In view of this, embodiments of the present application provide a positioning system and positioning method of tire pressure sensor, and a vehicle to locate a matching relationship between the tire pressure sensors and the wheels of the vehicle.

Referring to FIG. 2, in an application scenario of the positioning system of tire pressure sensor of an embodiment of the present application, a vehicle 200 includes a first wheel 211, a second wheel 212, a third wheel 213, and a fourth wheel 214. Each wheel 210 is provided with a tire pressure sensor 221. Three positioning devices 10A, 10B, 10C of the positioning system 100 are arranged in the vehicle 200, each positioning device 10 receives Bluetooth signals sent by the four tire pressure sensors 221 with IDs #1, #2, #3 and #4, and obtains a set of positioning data according to the Bluetooth signals sent by the four tire pressure sensors 221 with IDs #1, #2, #3 and #4. Then, a receiving device 20 determines the matching relationship between the four tire pressure sensors 221 with IDs #1, #2, #3 and #4 and the first wheel 211, the second wheel 212, the third wheel 213 and the fourth wheel 214 respectively according to preset positions of the positioning devices 10A, 10B and 10C and each set of positioning data of each positioning device 10, thereby locating that the tire pressure sensor 221 with ID #1 is in the first wheel 211 of the vehicle 200, the tire pressure sensor 221 with ID #2 is in the second wheel 212 of the vehicle 200, the tire pressure sensor 221 with ID #3 is in the third wheel 213 of the vehicle 200, and the tire pressure sensor 221 with ID #4 is in the fourth wheel 214 of the vehicle 200.
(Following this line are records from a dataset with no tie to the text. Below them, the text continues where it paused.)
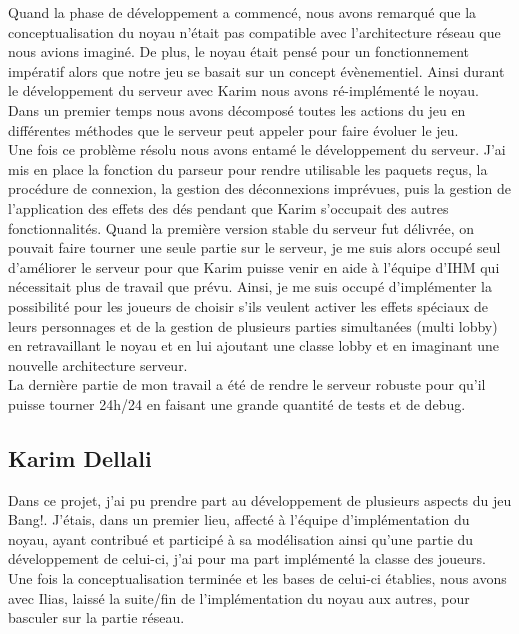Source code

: \documentclass[a4paper,11pt]{article}
\begin{document}
\newpage


Quand la phase de développement a commencé, nous avons remarqué que la conceptualisation du noyau n’était pas compatible avec l'architecture réseau que nous avions imaginé. De plus, le noyau était pensé pour un fonctionnement impératif alors que notre jeu se basait sur un concept évènementiel. Ainsi durant le développement du serveur avec Karim nous avons ré-implémenté le noyau. Dans un premier temps nous avons décomposé toutes les actions du jeu en différentes méthodes que le serveur peut appeler pour faire évoluer le jeu.  \\

Une fois ce problème résolu nous avons entamé le développement du serveur. J’ai mis en place la fonction du parseur pour rendre utilisable les paquets reçus, la procédure de connexion, la gestion des déconnexions imprévues, puis la gestion de l’application des effets des dés pendant que Karim s’occupait des autres fonctionnalités. Quand la première version stable du serveur fut délivrée, on pouvait faire tourner une seule partie sur le serveur, je me suis alors occupé seul d’améliorer le serveur pour que Karim puisse venir en aide à l’équipe d’IHM qui nécessitait plus de travail que prévu. Ainsi, je me suis occupé d'implémenter la possibilité pour les joueurs de choisir s'ils veulent activer les effets spéciaux de leurs personnages et de la gestion de plusieurs parties simultanées (multi lobby) en retravaillant le noyau et en lui ajoutant une classe lobby et en imaginant une nouvelle architecture serveur. \\

La dernière partie de mon travail a été de rendre le serveur robuste pour qu’il puisse tourner 24h/24 en faisant une grande quantité de tests et de debug.

\subsection{Karim Dellali}

Dans ce projet, j’ai pu prendre part au développement de plusieurs aspects du jeu Bang!. J’étais, dans un premier lieu, affecté à l’équipe d’implémentation du noyau, ayant contribué et participé à sa modélisation ainsi qu’une partie du développement de celui-ci, j’ai pour ma part implémenté la classe des joueurs. Une fois la conceptualisation terminée et  les bases de celui-ci établies, nous avons avec Ilias, laissé la suite/fin de l’implémentation du noyau aux autres, pour basculer sur la partie réseau.  \\
\end{document}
Referring to FIGS. 2 to 4, in some embodiments, the vehicle 200 includes a plurality of wheels 210, each wheel 210 is provided with a tire pressure sensor 221. The tire pressure sensor 221 is used to detect tire pressure information and temperature information of the wheel 210. In one embodiment, the vehicle 200 includes four wheels 210, the wheel 210 under the passenger seat is the first wheel 211, and the wheel 210 in the same row with the first wheel 211 is the second wheel 212, the wheel 210 under the main driver's seat is the third wheel 213, and the wheel 210 in the same row with the third wheel 213 is the fourth wheel 214. The identity document (ID) of the tire pressure sensor 221 arranged in the first wheel 211 is #1, the ID of the tire pressure sensor 221 arranged in the second wheel 212 is #2, the ID of the tire pressure sensor 221 arranged in the third wheel 213 is #3, and the ID of the tire pressure sensor 221 arranged in the fourth wheel 214 is #4. The positioning system 100 of tire pressure sensor provided in the embodiment of the present application is applied to the vehicle 200.
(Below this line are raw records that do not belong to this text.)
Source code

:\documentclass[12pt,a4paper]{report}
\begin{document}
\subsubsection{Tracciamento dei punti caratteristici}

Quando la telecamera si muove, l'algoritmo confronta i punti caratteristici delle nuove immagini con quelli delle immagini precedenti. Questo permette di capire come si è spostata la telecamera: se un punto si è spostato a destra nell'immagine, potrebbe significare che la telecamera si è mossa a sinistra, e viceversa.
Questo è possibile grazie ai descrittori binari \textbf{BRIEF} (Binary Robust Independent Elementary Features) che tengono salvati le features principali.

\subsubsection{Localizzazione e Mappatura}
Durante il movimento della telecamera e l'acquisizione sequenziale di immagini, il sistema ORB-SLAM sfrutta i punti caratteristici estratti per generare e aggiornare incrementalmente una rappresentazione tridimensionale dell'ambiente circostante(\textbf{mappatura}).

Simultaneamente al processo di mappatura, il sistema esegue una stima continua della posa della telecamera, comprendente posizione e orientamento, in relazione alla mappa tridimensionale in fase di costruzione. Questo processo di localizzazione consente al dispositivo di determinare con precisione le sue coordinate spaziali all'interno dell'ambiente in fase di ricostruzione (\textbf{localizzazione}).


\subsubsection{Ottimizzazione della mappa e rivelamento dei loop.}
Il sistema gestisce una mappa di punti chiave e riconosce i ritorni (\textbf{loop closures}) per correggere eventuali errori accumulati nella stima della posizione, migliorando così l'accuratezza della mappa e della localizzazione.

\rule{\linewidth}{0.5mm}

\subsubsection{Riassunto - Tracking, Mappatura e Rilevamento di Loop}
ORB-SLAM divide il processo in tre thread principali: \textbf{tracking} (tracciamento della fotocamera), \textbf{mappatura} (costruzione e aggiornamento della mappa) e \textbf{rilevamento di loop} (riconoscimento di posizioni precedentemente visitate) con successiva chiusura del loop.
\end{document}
The positioning system 100 includes a plurality of positioning devices 10 and one or more than two receiving devices 20, wherein the plurality refers to three or more. The positioning devices 10 and the receiving devices 20 establish wireless communication via Bluetooth communication technology. Each positioning device 10 also establishes wireless communication with the plurality of tire pressure sensors 221 through Bluetooth communication technology. That is, each positioning device 10 is used to receive Bluetooth signals sent by the plurality of tire pressure sensors 221. In one embodiment, the tire pressure sensor 221 sends a Bluetooth signal to the positioning device 10 after detecting changes in tire temperature information and/or tire pressure information.
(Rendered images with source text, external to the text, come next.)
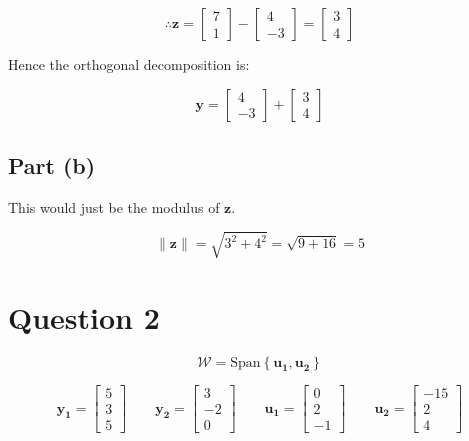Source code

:\documentclass{article}
\begin{document}
\[%
     \therefore 
     \mathbf{z}
     =
     \begin{bmatrix} 7\\1 \end{bmatrix}
     -
     \begin{bmatrix} 4\\-3 \end{bmatrix}
     =
     \begin{bmatrix} 3\\4 \end{bmatrix}
\]%

Hence the orthogonal decomposition is:

\[%
    \mathbf{y}=
    \begin{bmatrix} 4\\-3 \end{bmatrix}
    +
    \begin{bmatrix} 3\\4 \end{bmatrix}
\]%

\subsection{Part (b)} 
This would just be the modulus of $\mathbf{z}$.

\[%
    \|\mathbf{z}\|
    =
    \sqrt{3^{2}+4^{2}}
    =
    \sqrt{9+16}
    =
    5
\]%

\clearpage
\section{Question 2} 


\[%
    \mathcal{W} = \text{Span} \left\{ \mathbf{u_1}, \mathbf{u_2} \right\}
\]%


\[%
    \mathbf{y_1}
    =
    \begin{bmatrix} 5\\3\\5 \end{bmatrix}
    \qquad
    \mathbf{y_2}
    =
    \begin{bmatrix} 3\\-2\\ 0 \end{bmatrix}
    \qquad
    \mathbf{u_1}
    =
    \begin{bmatrix}0\\2\\-1\end{bmatrix}
    \qquad
    \mathbf{u_2}
    =
    \begin{bmatrix}-15\\2\\4\end{bmatrix}
\]%
\end{document}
Each positioning device 10 is configured to obtain a set of positioning data according to the plurality of Bluetooth signals. The set of positioning data includes a plurality of correspondences, each of which refers to a relationship between a calculated distance and the ID carried by a Bluetooth signal. The calculated distance refers to a distance between the tire pressure sensor 221 and the positioning device 10. In one example, one of the correspondences may be that the ID of the tire pressure sensor 221 closest to the calculated distance of the positioning device 10A is #3. Through the plurality of correspondences, the distances between the plurality of tire pressure sensors 221 and one positioning device 10 can be arranged.

Specifically, first, the positioning device 10 is used to parse a plurality of signal strength indicators of the plurality of Bluetooth signals. The strength of the Bluetooth signal is inversely proportional to the distance between the positioning device 10 and the tire pressure sensor 221, wherein the strength can be represented by a received signal strength indicator (RSSI).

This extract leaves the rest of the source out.